Exercise brief: Only these lines of the data below are wanted: the one with "is an instance of a", the one with "In the above", and any lines between them, each repeated exactly.

Records for the task:

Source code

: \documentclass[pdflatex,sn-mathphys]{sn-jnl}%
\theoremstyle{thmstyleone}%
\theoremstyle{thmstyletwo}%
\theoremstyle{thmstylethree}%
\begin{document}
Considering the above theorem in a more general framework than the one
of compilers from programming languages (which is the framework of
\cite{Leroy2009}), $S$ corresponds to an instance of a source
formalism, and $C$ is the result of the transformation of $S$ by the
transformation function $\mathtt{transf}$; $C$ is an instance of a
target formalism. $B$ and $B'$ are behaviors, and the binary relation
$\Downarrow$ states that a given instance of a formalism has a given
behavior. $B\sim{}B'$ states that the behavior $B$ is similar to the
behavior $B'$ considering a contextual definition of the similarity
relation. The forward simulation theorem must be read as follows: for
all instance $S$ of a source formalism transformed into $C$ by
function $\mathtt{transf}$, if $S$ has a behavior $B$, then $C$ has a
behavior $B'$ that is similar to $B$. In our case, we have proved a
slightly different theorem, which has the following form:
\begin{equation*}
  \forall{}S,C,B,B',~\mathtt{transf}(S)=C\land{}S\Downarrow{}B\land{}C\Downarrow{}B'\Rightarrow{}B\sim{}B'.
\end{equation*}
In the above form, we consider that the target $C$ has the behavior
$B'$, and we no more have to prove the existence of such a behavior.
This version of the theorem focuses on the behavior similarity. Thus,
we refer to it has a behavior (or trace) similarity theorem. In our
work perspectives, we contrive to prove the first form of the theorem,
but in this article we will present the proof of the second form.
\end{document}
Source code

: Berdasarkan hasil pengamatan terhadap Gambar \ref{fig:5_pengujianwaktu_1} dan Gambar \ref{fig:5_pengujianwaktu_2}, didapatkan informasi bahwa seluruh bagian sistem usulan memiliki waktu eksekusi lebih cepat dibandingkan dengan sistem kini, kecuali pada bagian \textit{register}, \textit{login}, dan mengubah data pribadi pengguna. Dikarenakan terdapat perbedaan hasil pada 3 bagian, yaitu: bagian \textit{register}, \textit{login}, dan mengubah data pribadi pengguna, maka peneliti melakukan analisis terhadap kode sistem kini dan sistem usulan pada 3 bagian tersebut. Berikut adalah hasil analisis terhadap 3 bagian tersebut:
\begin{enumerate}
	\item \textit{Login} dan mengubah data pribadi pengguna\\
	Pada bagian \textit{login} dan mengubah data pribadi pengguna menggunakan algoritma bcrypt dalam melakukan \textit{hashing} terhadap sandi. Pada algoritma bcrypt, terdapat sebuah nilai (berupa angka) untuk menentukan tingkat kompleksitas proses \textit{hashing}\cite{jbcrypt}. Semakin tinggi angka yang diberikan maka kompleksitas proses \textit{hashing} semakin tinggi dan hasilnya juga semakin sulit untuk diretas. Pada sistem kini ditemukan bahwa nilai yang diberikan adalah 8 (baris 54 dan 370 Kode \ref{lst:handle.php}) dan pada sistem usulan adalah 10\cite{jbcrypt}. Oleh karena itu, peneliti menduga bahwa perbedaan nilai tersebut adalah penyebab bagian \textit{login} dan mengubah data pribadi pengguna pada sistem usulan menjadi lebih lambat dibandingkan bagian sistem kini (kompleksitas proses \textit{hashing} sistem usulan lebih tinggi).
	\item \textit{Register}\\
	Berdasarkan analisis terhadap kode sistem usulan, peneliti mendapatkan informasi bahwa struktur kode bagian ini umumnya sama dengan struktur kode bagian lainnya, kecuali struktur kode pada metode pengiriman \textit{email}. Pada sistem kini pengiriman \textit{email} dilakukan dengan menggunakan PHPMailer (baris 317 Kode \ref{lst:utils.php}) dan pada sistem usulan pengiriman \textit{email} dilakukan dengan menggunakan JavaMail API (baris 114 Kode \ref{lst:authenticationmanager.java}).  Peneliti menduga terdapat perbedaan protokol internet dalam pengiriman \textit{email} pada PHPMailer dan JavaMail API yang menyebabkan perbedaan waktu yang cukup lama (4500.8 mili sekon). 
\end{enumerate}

Completed exercise:
transformation function $\mathtt{transf}$; $C$ is an instance of a
target formalism. $B$ and $B'$ are behaviors, and the binary relation
$\Downarrow$ states that a given instance of a formalism has a given
behavior. $B\sim{}B'$ states that the behavior $B$ is similar to the
behavior $B'$ considering a contextual definition of the similarity
relation. The forward simulation theorem must be read as follows: for
all instance $S$ of a source formalism transformed into $C$ by
function $\mathtt{transf}$, if $S$ has a behavior $B$, then $C$ has a
behavior $B'$ that is similar to $B$. In our case, we have proved a
slightly different theorem, which has the following form:
\begin{equation*}
  \forall{}S,C,B,B',~\mathtt{transf}(S)=C\land{}S\Downarrow{}B\land{}C\Downarrow{}B'\Rightarrow{}B\sim{}B'.
\end{equation*}
In the above form, we consider that the target $C$ has the behavior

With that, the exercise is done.